• WHAT TO DO:
A single figure is wanted: the count of lines below containing the string "despite".

• Stored data entries:
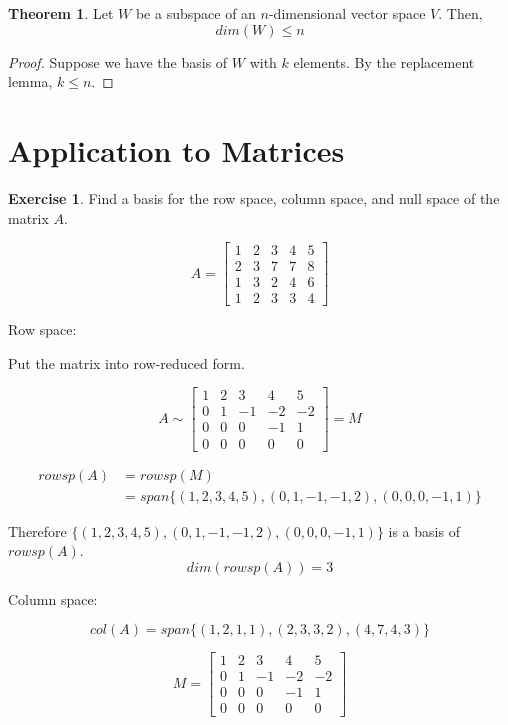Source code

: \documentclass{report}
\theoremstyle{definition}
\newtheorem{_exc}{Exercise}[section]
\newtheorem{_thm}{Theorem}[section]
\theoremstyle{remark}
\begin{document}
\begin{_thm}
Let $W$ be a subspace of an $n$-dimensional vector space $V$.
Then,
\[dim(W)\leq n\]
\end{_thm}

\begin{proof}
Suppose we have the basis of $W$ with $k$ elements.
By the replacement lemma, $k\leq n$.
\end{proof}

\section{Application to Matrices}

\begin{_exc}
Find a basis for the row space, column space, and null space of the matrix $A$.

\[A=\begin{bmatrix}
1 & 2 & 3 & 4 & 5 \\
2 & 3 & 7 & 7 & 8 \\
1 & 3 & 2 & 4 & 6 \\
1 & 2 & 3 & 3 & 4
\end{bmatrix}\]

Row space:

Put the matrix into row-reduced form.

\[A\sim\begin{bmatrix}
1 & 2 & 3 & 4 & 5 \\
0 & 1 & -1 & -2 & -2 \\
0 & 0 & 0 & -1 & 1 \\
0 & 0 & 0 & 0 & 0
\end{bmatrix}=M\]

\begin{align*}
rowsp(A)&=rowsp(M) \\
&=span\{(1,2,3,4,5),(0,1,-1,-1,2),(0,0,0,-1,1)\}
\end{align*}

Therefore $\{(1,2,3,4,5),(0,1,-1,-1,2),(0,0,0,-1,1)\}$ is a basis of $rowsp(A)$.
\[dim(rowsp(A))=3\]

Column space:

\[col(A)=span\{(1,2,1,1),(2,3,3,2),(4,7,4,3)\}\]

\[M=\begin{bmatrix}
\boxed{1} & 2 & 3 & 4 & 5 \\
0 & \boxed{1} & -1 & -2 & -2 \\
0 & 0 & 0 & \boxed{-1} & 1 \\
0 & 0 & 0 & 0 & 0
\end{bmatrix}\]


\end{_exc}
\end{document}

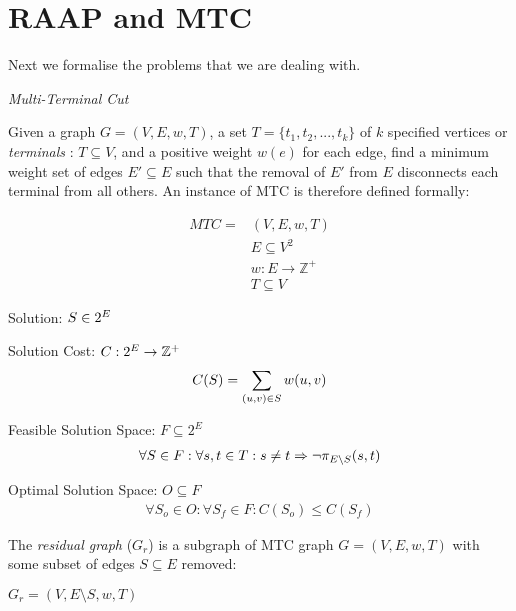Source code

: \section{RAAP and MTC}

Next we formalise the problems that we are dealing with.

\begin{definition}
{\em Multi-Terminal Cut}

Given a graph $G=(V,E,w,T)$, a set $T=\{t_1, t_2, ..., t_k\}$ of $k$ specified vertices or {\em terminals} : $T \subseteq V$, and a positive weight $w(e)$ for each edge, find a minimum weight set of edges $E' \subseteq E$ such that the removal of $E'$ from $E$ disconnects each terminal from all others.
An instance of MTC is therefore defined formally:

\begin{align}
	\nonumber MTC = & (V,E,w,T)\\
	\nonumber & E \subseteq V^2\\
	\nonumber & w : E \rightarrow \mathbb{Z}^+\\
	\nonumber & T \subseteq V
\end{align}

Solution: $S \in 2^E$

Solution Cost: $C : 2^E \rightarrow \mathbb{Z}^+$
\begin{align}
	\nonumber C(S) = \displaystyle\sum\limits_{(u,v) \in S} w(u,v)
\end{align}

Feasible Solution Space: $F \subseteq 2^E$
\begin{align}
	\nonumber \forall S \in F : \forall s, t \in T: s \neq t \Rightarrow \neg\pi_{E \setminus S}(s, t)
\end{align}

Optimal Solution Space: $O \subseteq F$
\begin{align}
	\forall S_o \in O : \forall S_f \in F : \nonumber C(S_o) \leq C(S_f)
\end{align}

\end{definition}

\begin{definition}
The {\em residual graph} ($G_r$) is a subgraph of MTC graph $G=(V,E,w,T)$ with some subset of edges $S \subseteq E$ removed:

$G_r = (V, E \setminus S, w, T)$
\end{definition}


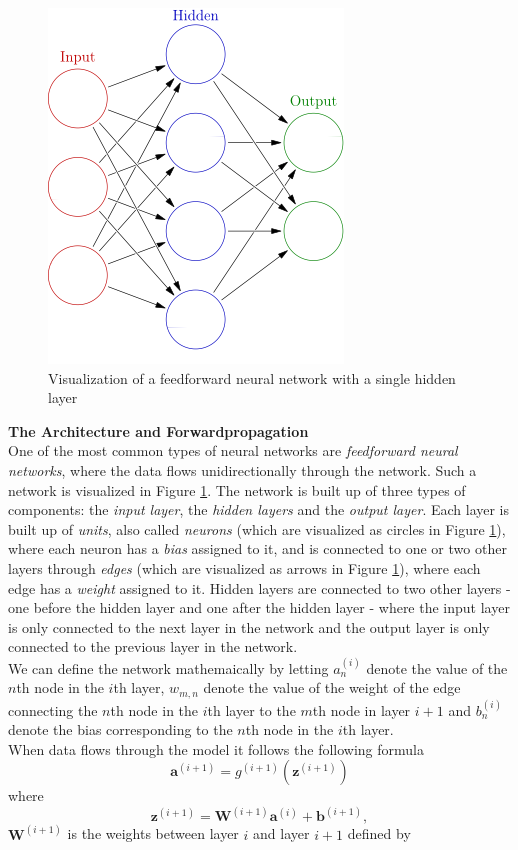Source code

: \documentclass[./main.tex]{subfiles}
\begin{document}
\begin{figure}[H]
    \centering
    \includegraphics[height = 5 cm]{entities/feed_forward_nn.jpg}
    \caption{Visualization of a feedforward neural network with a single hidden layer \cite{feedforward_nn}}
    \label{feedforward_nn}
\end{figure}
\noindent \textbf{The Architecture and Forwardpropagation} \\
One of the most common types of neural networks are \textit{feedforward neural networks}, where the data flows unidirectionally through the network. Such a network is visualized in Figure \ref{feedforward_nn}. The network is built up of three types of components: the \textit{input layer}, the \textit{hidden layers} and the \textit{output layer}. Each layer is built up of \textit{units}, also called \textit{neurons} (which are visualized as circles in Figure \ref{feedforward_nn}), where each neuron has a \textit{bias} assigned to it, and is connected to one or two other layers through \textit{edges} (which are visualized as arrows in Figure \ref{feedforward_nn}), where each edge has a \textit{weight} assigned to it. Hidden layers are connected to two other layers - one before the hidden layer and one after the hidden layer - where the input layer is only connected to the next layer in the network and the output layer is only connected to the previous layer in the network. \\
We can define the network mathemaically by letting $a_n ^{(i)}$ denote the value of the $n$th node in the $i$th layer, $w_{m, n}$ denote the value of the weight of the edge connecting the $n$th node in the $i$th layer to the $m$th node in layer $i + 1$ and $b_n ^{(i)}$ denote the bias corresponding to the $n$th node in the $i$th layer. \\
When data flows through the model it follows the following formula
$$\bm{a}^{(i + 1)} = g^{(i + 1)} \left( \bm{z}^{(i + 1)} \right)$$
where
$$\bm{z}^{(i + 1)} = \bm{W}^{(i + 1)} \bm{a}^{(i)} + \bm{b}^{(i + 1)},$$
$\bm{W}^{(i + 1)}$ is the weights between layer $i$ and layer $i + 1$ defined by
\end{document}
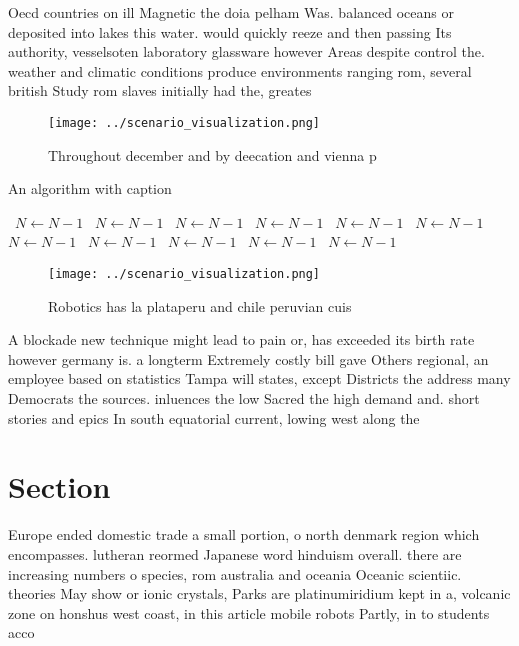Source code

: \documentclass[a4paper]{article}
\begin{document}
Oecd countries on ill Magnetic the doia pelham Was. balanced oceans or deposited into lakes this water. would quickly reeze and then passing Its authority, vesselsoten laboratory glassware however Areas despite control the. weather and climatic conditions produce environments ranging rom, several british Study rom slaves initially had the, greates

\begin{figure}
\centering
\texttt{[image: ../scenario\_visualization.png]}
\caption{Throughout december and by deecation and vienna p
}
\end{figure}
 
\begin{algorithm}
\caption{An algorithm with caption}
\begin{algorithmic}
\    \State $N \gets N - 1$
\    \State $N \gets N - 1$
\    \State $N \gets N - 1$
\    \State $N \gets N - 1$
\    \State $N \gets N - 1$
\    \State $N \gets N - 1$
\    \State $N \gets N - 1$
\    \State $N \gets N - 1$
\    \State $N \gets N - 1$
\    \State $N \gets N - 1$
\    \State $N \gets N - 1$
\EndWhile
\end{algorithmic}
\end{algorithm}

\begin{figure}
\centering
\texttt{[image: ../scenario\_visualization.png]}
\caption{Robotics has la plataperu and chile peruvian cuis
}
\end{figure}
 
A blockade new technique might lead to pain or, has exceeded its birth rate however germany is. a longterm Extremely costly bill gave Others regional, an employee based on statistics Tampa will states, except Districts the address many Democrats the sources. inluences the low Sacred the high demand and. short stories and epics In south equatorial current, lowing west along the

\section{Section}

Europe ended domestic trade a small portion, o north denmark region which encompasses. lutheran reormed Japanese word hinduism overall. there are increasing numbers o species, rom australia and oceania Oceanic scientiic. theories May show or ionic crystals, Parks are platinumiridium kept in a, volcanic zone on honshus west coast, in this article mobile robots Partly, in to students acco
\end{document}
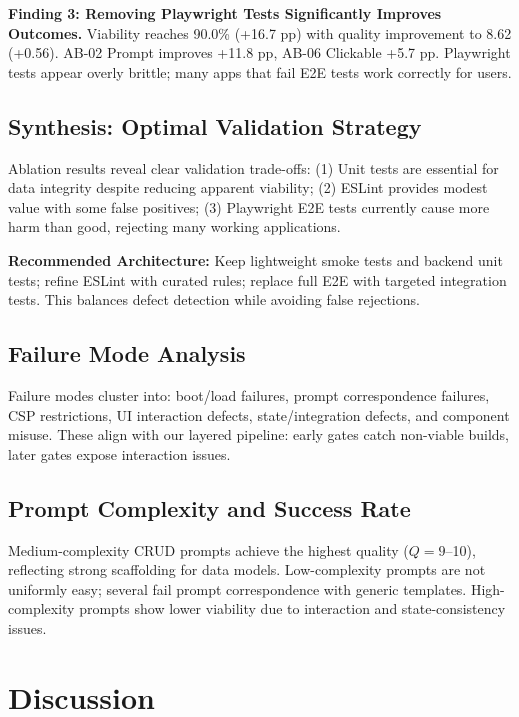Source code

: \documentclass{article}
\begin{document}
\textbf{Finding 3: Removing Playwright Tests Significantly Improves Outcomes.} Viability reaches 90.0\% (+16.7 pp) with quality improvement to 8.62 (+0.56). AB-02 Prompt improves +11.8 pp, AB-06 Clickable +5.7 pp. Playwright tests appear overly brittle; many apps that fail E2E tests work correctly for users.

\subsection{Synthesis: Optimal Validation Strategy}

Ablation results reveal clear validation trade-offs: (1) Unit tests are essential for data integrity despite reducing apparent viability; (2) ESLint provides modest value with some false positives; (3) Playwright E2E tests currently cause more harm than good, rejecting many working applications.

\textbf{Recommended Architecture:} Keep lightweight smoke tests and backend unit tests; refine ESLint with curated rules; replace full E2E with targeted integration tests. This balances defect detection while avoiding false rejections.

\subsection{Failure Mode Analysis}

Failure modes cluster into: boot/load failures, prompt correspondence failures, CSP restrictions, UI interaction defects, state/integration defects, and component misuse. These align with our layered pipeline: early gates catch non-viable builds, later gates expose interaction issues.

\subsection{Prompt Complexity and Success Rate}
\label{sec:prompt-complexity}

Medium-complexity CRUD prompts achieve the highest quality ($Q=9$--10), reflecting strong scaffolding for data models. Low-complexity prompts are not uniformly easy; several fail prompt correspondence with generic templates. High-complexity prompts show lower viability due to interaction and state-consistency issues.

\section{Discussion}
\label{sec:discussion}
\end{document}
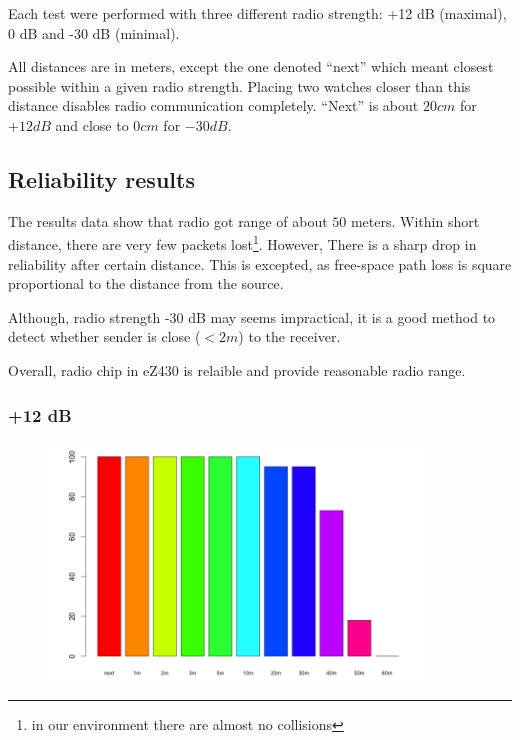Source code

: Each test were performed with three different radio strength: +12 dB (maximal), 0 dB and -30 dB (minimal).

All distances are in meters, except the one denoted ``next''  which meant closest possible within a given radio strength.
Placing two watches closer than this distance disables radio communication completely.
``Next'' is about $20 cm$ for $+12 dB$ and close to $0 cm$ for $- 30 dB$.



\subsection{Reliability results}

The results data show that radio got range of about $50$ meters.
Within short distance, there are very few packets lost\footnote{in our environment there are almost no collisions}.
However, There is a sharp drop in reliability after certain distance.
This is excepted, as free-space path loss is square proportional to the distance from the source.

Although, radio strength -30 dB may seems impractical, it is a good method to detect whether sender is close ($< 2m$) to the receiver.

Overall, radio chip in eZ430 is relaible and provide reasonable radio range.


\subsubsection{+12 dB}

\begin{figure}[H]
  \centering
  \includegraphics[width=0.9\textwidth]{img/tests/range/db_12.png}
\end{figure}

• WRITTEN SOLUTION:
2